By Brandon Lagarde, CPA, J.D., LL.M.

Editor: Ami Oppe, CPA, CGMA

It is summer — time to sit back and unwind. Summer is also the best time to reflect, reboot, and reengage with your two most valuable professional assets — your clients and your staff.


CPAs spend most, if not all, of their time during busy season checking tasks off a to-do list to meet client obligations and government deadlines. It can feel like a three-month fire drill. From one tax return or tax issue to the next, CPAs are in "get it done" mode, not reflection mode. Summer is the perfect time to take a breath and reflect on things that went well and not so well during busy season.

Summer is a perfect time to sit down with staff (or by yourself if you are a sole practitioner) and list all of the positives and negatives from busy season. There should be a long list of issues on both sides. Those issues can be classified into four buckets: workflow and processes, client-related experiences, technology, and staffing. For each bucket, narrow down the positives and negatives to a handful of issues. Having a few items to deal with will help focus the group on those that are most important and will have the most meaningful impact.

It is human nature to focus on the negatives or the things that went terribly wrong. In some instances, these are the things that keep practitioners up at night long after busy season; for example, waking up in the middle of the night in a cold sweat wondering if an extension was filed for a particular client. The negatives often linger longer than the positives. CPAs must resist the urge to focus on the negatives. The list will contain some negatives that need to be addressed, but the team's energy and time should not be wasted by dwelling on everything that went poorly.

Instead, they should spend time identifying the positive experiences and working on further improving them, while mitigating the effects of the negative experiences.
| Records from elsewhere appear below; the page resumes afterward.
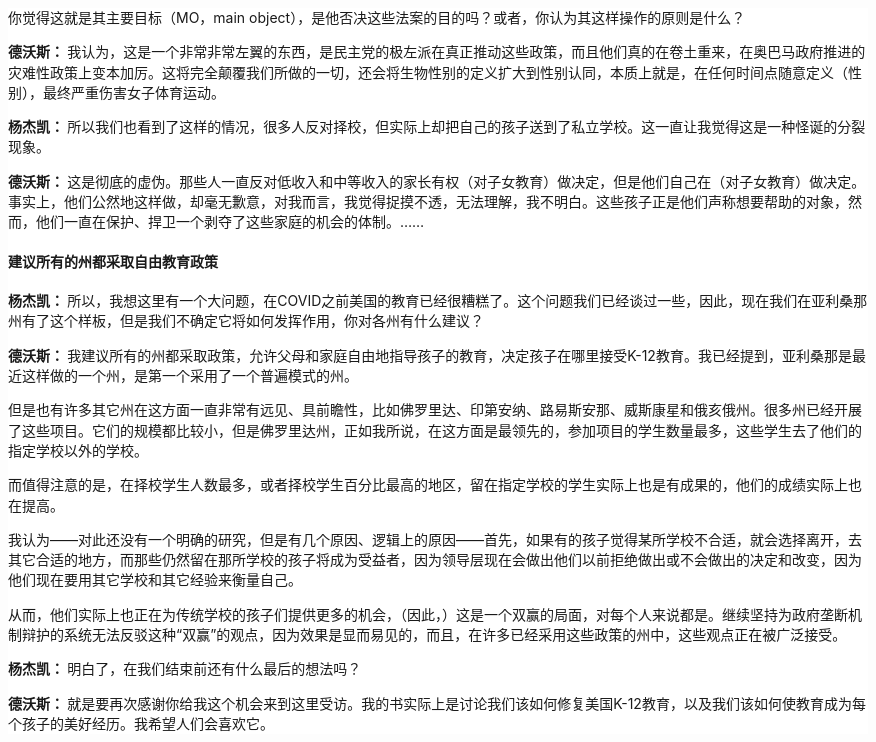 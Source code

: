   </strong>
  你觉得这就是其主要目标（MO，main object），是他否决这些法案的目的吗？或者，你认为其这样操作的原则是什么？
 </p>
 <p>
  <strong>
   德沃斯：
  </strong>
  我认为，这是一个非常非常左翼的东西，是民主党的极左派在真正推动这些政策，而且他们真的在卷土重来，在奥巴马政府推进的灾难性政策上变本加厉。这将完全颠覆我们所做的一切，还会将生物性别的定义扩大到性别认同，本质上就是，在任何时间点随意定义（性别），最终严重伤害女子体育运动。
 </p>
 <p>
  <strong>
   杨杰凯：
  </strong>
  所以我们也看到了这样的情况，很多人反对择校，但实际上却把自己的孩子送到了私立学校。这一直让我觉得这是一种怪诞的分裂现象。
 </p>
 <p>
  <strong>
   德沃斯：
  </strong>
  这是彻底的虚伪。那些人一直反对低收入和中等收入的家长有权（对子女教育）做决定，但是他们自己在（对子女教育）做决定。事实上，他们公然地这样做，却毫无歉意，对我而言，我觉得捉摸不透，无法理解，我不明白。这些孩子正是他们声称想要帮助的对象，然而，他们一直在保护、捍卫一个剥夺了这些家庭的机会的体制。……
 </p>
 <h4>
  建议所有的州都采取自由教育政策
 </h4>
 <p>
  <strong>
   杨杰凯：
  </strong>
  所以，我想这里有一个大问题，在COVID之前美国的教育已经很糟糕了。这个问题我们已经谈过一些，因此，现在我们在亚利桑那州有了这个样板，但是我们不确定它将如何发挥作用，你对各州有什么建议？
 </p>
 <p>
  <strong>
   德沃斯：
  </strong>
  我建议所有的州都采取政策，允许父母和家庭自由地指导孩子的教育，决定孩子在哪里接受K-12教育。我已经提到，亚利桑那是最近这样做的一个州，是第一个采用了一个普遍模式的州。
 </p>
 <p>
  但是也有许多其它州在这方面一直非常有远见、具前瞻性，比如佛罗里达、印第安纳、路易斯安那、威斯康星和俄亥俄州。很多州已经开展了这些项目。它们的规模都比较小，但是佛罗里达州，正如我所说，在这方面是最领先的，参加项目的学生数量最多，这些学生去了他们的指定学校以外的学校。
 </p>
 <p>
  而值得注意的是，在择校学生人数最多，或者择校学生百分比最高的地区，留在指定学校的学生实际上也是有成果的，他们的成绩实际上也在提高。
 </p>
 <p>
  我认为——对此还没有一个明确的研究，但是有几个原因、逻辑上的原因——首先，如果有的孩子觉得某所学校不合适，就会选择离开，去其它合适的地方，而那些仍然留在那所学校的孩子将成为受益者，因为领导层现在会做出他们以前拒绝做出或不会做出的决定和改变，因为他们现在要用其它学校和其它经验来衡量自己。
 </p>
 <p>
  从而，他们实际上也正在为传统学校的孩子们提供更多的机会，（因此，）这是一个双赢的局面，对每个人来说都是。继续坚持为政府垄断机制辩护的系统无法反驳这种“双赢”的观点，因为效果是显而易见的，而且，在许多已经采用这些政策的州中，这些观点正在被广泛接受。
 </p>
 <p>
  <strong>
   杨杰凯：
  </strong>
  明白了，在我们结束前还有什么最后的想法吗？
 </p>
 <p>
  <strong>
   德沃斯：
  </strong>
  就是要再次感谢你给我这个机会来到这里受访。我的书实际上是讨论我们该如何修复美国K-12教育，以及我们该如何使教育成为每个孩子的美好经历。我希望人们会喜欢它。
During this period of reflection, it is important to understand that this is about learning from the past and choosing to be better in the future and not about pointing fingers or assigning blame.

The goal from the reflection period is to come up with a plan of action for the remainder of the year. You may decide to take a closer look at something at the end of the year instead of now. Whenever in the calendar year this exercise is performed, it is important to spend the time reflecting while the memories of busy season are fresh. The results of this reflection will help focus the firm's efforts for the rest of the year. Practitioners should start the process by reflecting on the following areas:

Processes and procedures

  • Do we have a workflow management system that is meeting our current needs? Are there features within our workflow system that can improve the process?
  • How did the engagement letter process work this year? Should we continue to mail engagement letters, or would an electronic delivery system be more efficient?
  • Do we have the proper quality-control process in place to ensure that the tax returns that were filed complied with the AICPA Statements on Standards for Tax Services (available at
  • Did we timely bill for our services upon completion? Is there a way to improve billing?
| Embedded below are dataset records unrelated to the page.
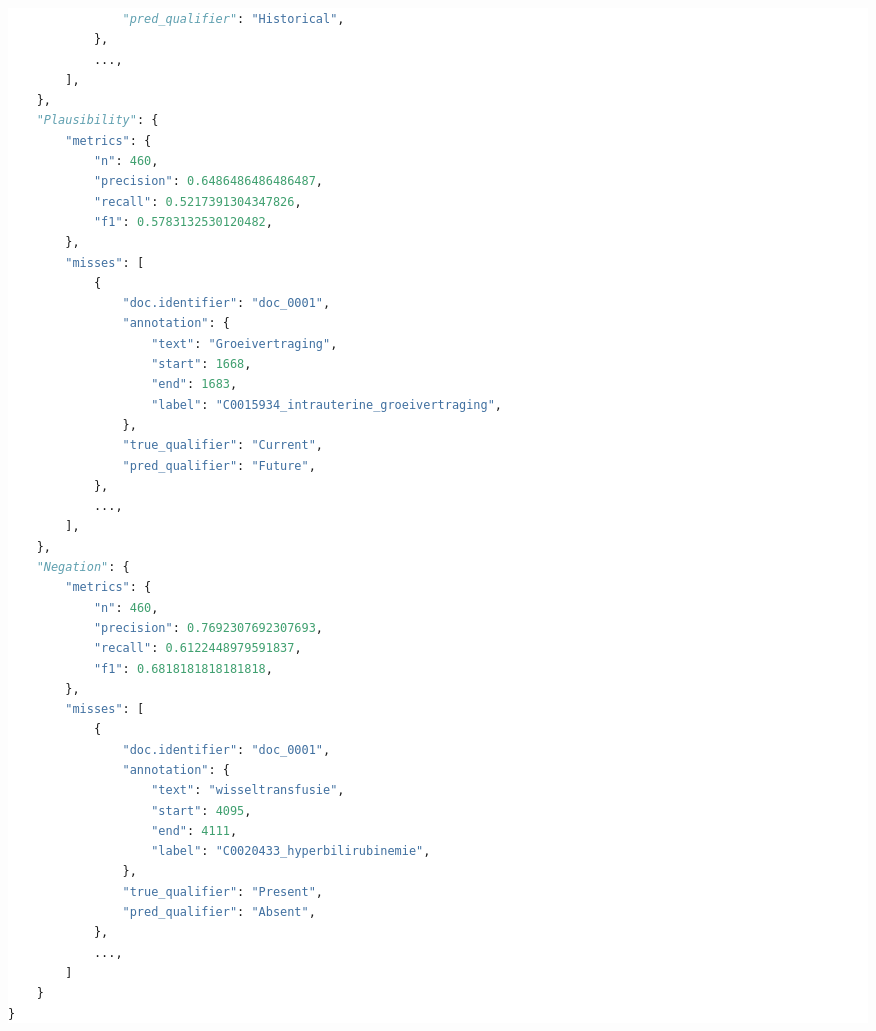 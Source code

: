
 ```python
                "pred_qualifier": "Historical",
            },
            ...,
        ],
    },
    "Plausibility": {
        "metrics": {
            "n": 460,
            "precision": 0.6486486486486487,
            "recall": 0.5217391304347826,
            "f1": 0.5783132530120482,
        },
        "misses": [
            {
                "doc.identifier": "doc_0001",
                "annotation": {
                    "text": "Groeivertraging",
                    "start": 1668,
                    "end": 1683,
                    "label": "C0015934_intrauterine_groeivertraging",
                },
                "true_qualifier": "Current",
                "pred_qualifier": "Future",
            },
            ...,
        ],
    },
    "Negation": {
        "metrics": {
            "n": 460,
            "precision": 0.7692307692307693,
            "recall": 0.6122448979591837,
            "f1": 0.6818181818181818,
        },
        "misses": [
            {
                "doc.identifier": "doc_0001",
                "annotation": {
                    "text": "wisseltransfusie",
                    "start": 4095,
                    "end": 4111,
                    "label": "C0020433_hyperbilirubinemie",
                },
                "true_qualifier": "Present",
                "pred_qualifier": "Absent",
            },
            ...,
        ]
    }
}
```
  • Were we appropriately staffed for busy season? How many hours were worked during busy season? Is this more or less than in prior years?
  • Did we have the right mix of staffing to meet clients' needs?
  • Can we improve our staff's engagement during busy season?
  • What worked and what did not work during busy season to encourage and cultivate a team environment?
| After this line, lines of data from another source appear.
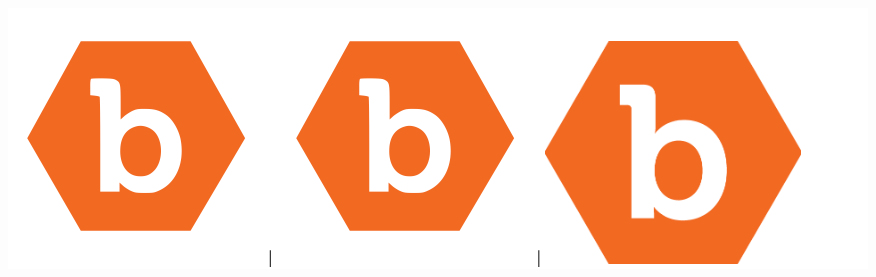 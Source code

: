 <img src="/images/svg/bugcrowd.svg" width="256" /> | <img src="/images/svg/bugcrowd.svg" width="256" style="border-radius: 50%" /> | <img src="/images/reference/bugcrowd.png" width="256"> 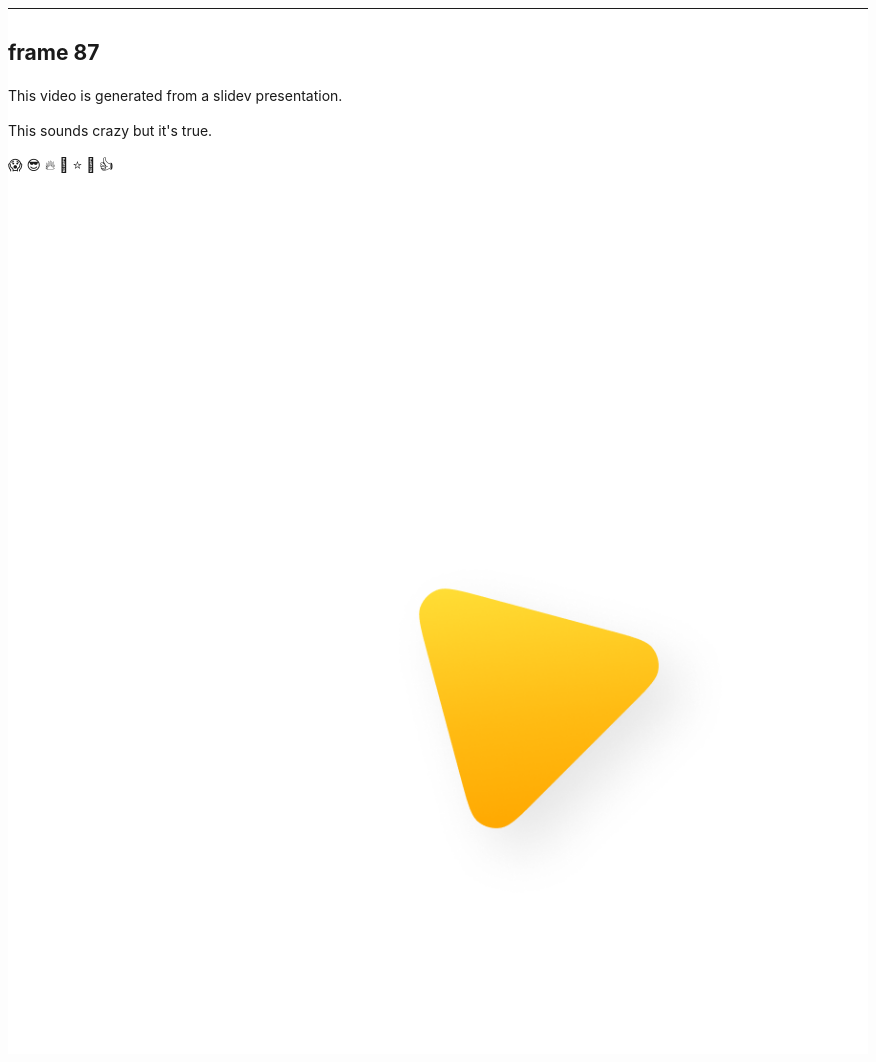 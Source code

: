 </div>


---

## frame 87

<div
v-motion
:initial="{ opacity: 0.95, scale: 0.903, y: 96.6, rotate: 34.77 }"
>
This video is generated from a slidev presentation.

This sounds crazy but it's true.

😱 😎 🔥 🚀 ⭐️ 🎁 👍

<img src="pages/logo-triangle.png" />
  • How did the tax preparation software handle the changes of tax reform (contained in the law known as the Tax Cuts and Jobs Act (TCJA), P.L. 115-97)?
  • Are there ways we can be more efficient with increased or smarter use of technology?
  • What technology worked and did not work?


  • Did we deliver five-star service to all our clients?
  • Can we improve the client experience with improved use of technology?
  • What tax planning opportunities were discovered during busy season? Are there opportunities that other clients can use? Are there potential areas for additional training?
  • Did we conduct a client survey? If so, now is the time to review the results. If not, should we implement surveys to measure client satisfaction?
  • How did we do this year on timeliness of client deliverables? Did we improve from prior years? What can be done to improve or continue to improve?


Now that you have reflected on busy season, it is time to "reset" yourself and the team and prepare for the next phase. Whenever an issue arises with one of the various electronic devices professionals use today, the usual go-to solution is to "reboot" the device by turning it off and back on. In terms of rebooting yourself and your team, the advice is similar. You have to turn it off and turn it back on.

Turn it off — disconnect. Summer is a time to take a break and disconnect from work for some period. Everyone works with someone who takes a vacation but continues sending emails to co-workers while he or she is out of the office. Technology has made it very easy to work while away from the office, but you will not effectively reboot if you check email every five minutes on your phone instead of lounging in a beach chair with your favorite drink and listening to Jimmy Buffett.

To truly reboot, you must disconnect. You might be thinking: "That is all well and good, but what happens when my largest and most important client has a financial emergency that requires my assistance? If I am disconnected, I will not receive that message; and if I don't receive that message, this client will fire me, and I will lose my best client." First, this is likely an irrational thought. But assuming this is a rational concern, consider what can be done to mitigate the damage to either the client relationship or to your reboot time. The solution is effective communication.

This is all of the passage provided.